Source texts of formatted documents
◇ ◇ ◇

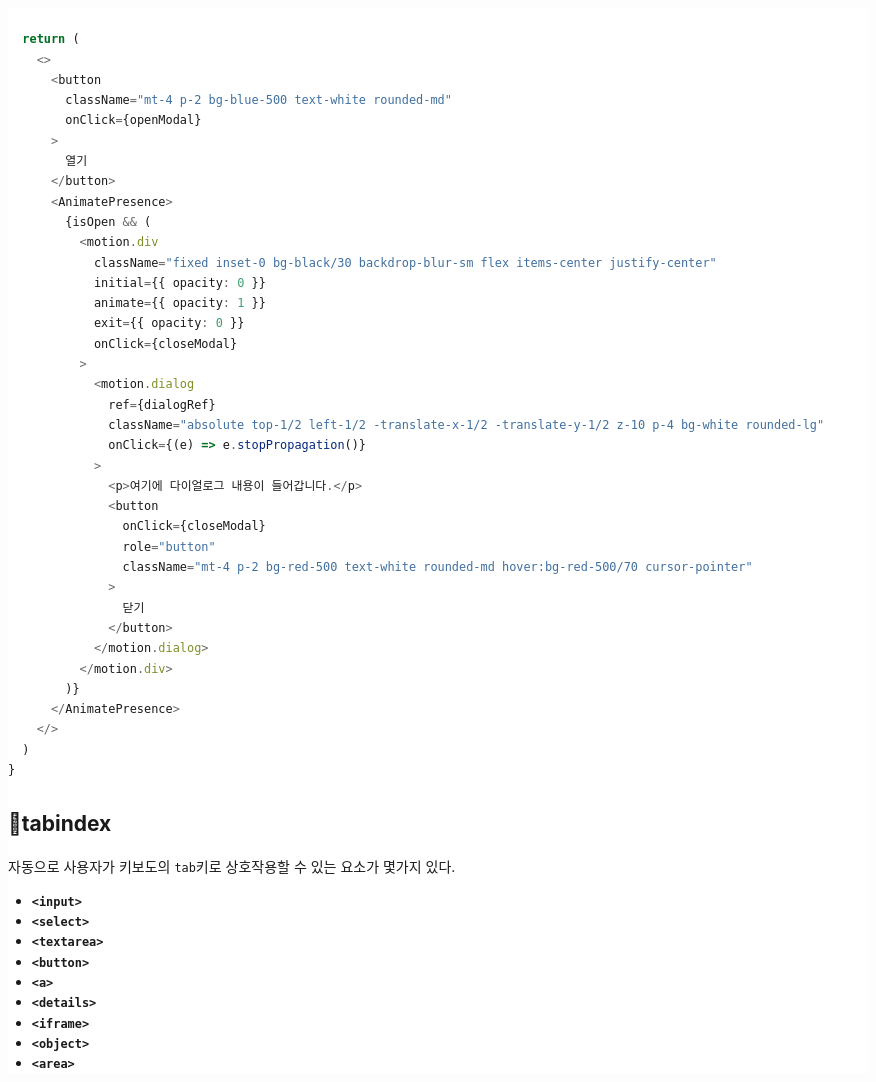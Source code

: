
 ```typescript

  return (
    <>
      <button
        className="mt-4 p-2 bg-blue-500 text-white rounded-md"
        onClick={openModal}
      >
        열기
      </button>
      <AnimatePresence>
        {isOpen && (
          <motion.div
            className="fixed inset-0 bg-black/30 backdrop-blur-sm flex items-center justify-center"
            initial={{ opacity: 0 }}
            animate={{ opacity: 1 }}
            exit={{ opacity: 0 }}
            onClick={closeModal}
          >
            <motion.dialog
              ref={dialogRef}
              className="absolute top-1/2 left-1/2 -translate-x-1/2 -translate-y-1/2 z-10 p-4 bg-white rounded-lg"
              onClick={(e) => e.stopPropagation()}
            >
              <p>여기에 다이얼로그 내용이 들어갑니다.</p>
              <button
                onClick={closeModal}
                role="button"
                className="mt-4 p-2 bg-red-500 text-white rounded-md hover:bg-red-500/70 cursor-pointer"
              >
                닫기
              </button>
            </motion.dialog>
          </motion.div>
        )}
      </AnimatePresence>
    </>
  )
}
```

## 🤝tabindex

자동으로 사용자가 키보도의 `tab`키로 상호작용할 수 있는 요소가 몇가지 있다.

- **`<input>`**
- **`<select>`**
- **`<textarea>`**
- **`<button>`**
- **`<a>`**
- **`<details>`**
- **`<iframe>`**
- **`<object>`**
- **`<area>`**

◇ ◇ ◇

_Instructions to follow_
Which lines above hold the string "white"? Please copy all of them.

_Solution to this exercise_
        className="mt-4 p-2 bg-blue-500 text-white rounded-md"
              className="absolute top-1/2 left-1/2 -translate-x-1/2 -translate-y-1/2 z-10 p-4 bg-white rounded-lg"
                className="mt-4 p-2 bg-red-500 text-white rounded-md hover:bg-red-500/70 cursor-pointer"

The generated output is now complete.